(Beginning of SOURCE INFORMATION)

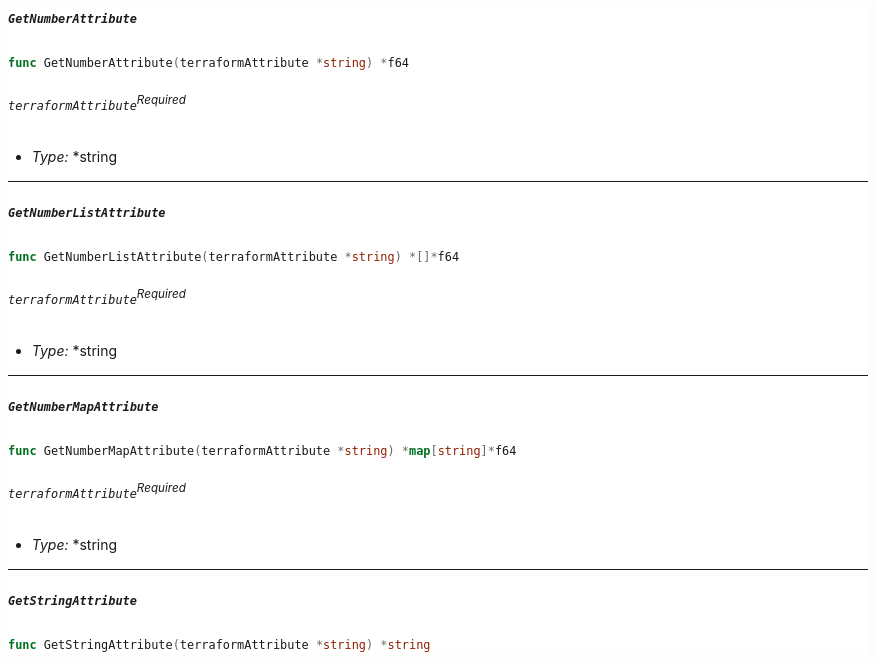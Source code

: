
##### `GetNumberAttribute` <a name="GetNumberAttribute" id="rhizo-co-terraform-provider-oci.admKnowledgeBase.AdmKnowledgeBase.getNumberAttribute"></a>

```go
func GetNumberAttribute(terraformAttribute *string) *f64
```

###### `terraformAttribute`<sup>Required</sup> <a name="terraformAttribute" id="rhizo-co-terraform-provider-oci.admKnowledgeBase.AdmKnowledgeBase.getNumberAttribute.parameter.terraformAttribute"></a>

- *Type:* *string

---

##### `GetNumberListAttribute` <a name="GetNumberListAttribute" id="rhizo-co-terraform-provider-oci.admKnowledgeBase.AdmKnowledgeBase.getNumberListAttribute"></a>

```go
func GetNumberListAttribute(terraformAttribute *string) *[]*f64
```

###### `terraformAttribute`<sup>Required</sup> <a name="terraformAttribute" id="rhizo-co-terraform-provider-oci.admKnowledgeBase.AdmKnowledgeBase.getNumberListAttribute.parameter.terraformAttribute"></a>

- *Type:* *string

---

##### `GetNumberMapAttribute` <a name="GetNumberMapAttribute" id="rhizo-co-terraform-provider-oci.admKnowledgeBase.AdmKnowledgeBase.getNumberMapAttribute"></a>

```go
func GetNumberMapAttribute(terraformAttribute *string) *map[string]*f64
```

###### `terraformAttribute`<sup>Required</sup> <a name="terraformAttribute" id="rhizo-co-terraform-provider-oci.admKnowledgeBase.AdmKnowledgeBase.getNumberMapAttribute.parameter.terraformAttribute"></a>

- *Type:* *string

---

##### `GetStringAttribute` <a name="GetStringAttribute" id="rhizo-co-terraform-provider-oci.admKnowledgeBase.AdmKnowledgeBase.getStringAttribute"></a>

```go
func GetStringAttribute(terraformAttribute *string) *string
```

(End of SOURCE INFORMATION)

AIM OF THE EXERCISE: Without including any pictures, output each entry above exactly as it appears.

ANSWER TO THE PROBLEM:
Source code

:
##### `GetNumberAttribute` <a name="GetNumberAttribute" id="rhizo-co-terraform-provider-oci.admKnowledgeBase.AdmKnowledgeBase.getNumberAttribute"></a>

```go
func GetNumberAttribute(terraformAttribute *string) *f64
```

###### `terraformAttribute`<sup>Required</sup> <a name="terraformAttribute" id="rhizo-co-terraform-provider-oci.admKnowledgeBase.AdmKnowledgeBase.getNumberAttribute.parameter.terraformAttribute"></a>

- *Type:* *string

---

##### `GetNumberListAttribute` <a name="GetNumberListAttribute" id="rhizo-co-terraform-provider-oci.admKnowledgeBase.AdmKnowledgeBase.getNumberListAttribute"></a>

```go
func GetNumberListAttribute(terraformAttribute *string) *[]*f64
```

###### `terraformAttribute`<sup>Required</sup> <a name="terraformAttribute" id="rhizo-co-terraform-provider-oci.admKnowledgeBase.AdmKnowledgeBase.getNumberListAttribute.parameter.terraformAttribute"></a>

- *Type:* *string

---

##### `GetNumberMapAttribute` <a name="GetNumberMapAttribute" id="rhizo-co-terraform-provider-oci.admKnowledgeBase.AdmKnowledgeBase.getNumberMapAttribute"></a>

```go
func GetNumberMapAttribute(terraformAttribute *string) *map[string]*f64
```

###### `terraformAttribute`<sup>Required</sup> <a name="terraformAttribute" id="rhizo-co-terraform-provider-oci.admKnowledgeBase.AdmKnowledgeBase.getNumberMapAttribute.parameter.terraformAttribute"></a>

- *Type:* *string

---

##### `GetStringAttribute` <a name="GetStringAttribute" id="rhizo-co-terraform-provider-oci.admKnowledgeBase.AdmKnowledgeBase.getStringAttribute"></a>

```go
func GetStringAttribute(terraformAttribute *string) *string
```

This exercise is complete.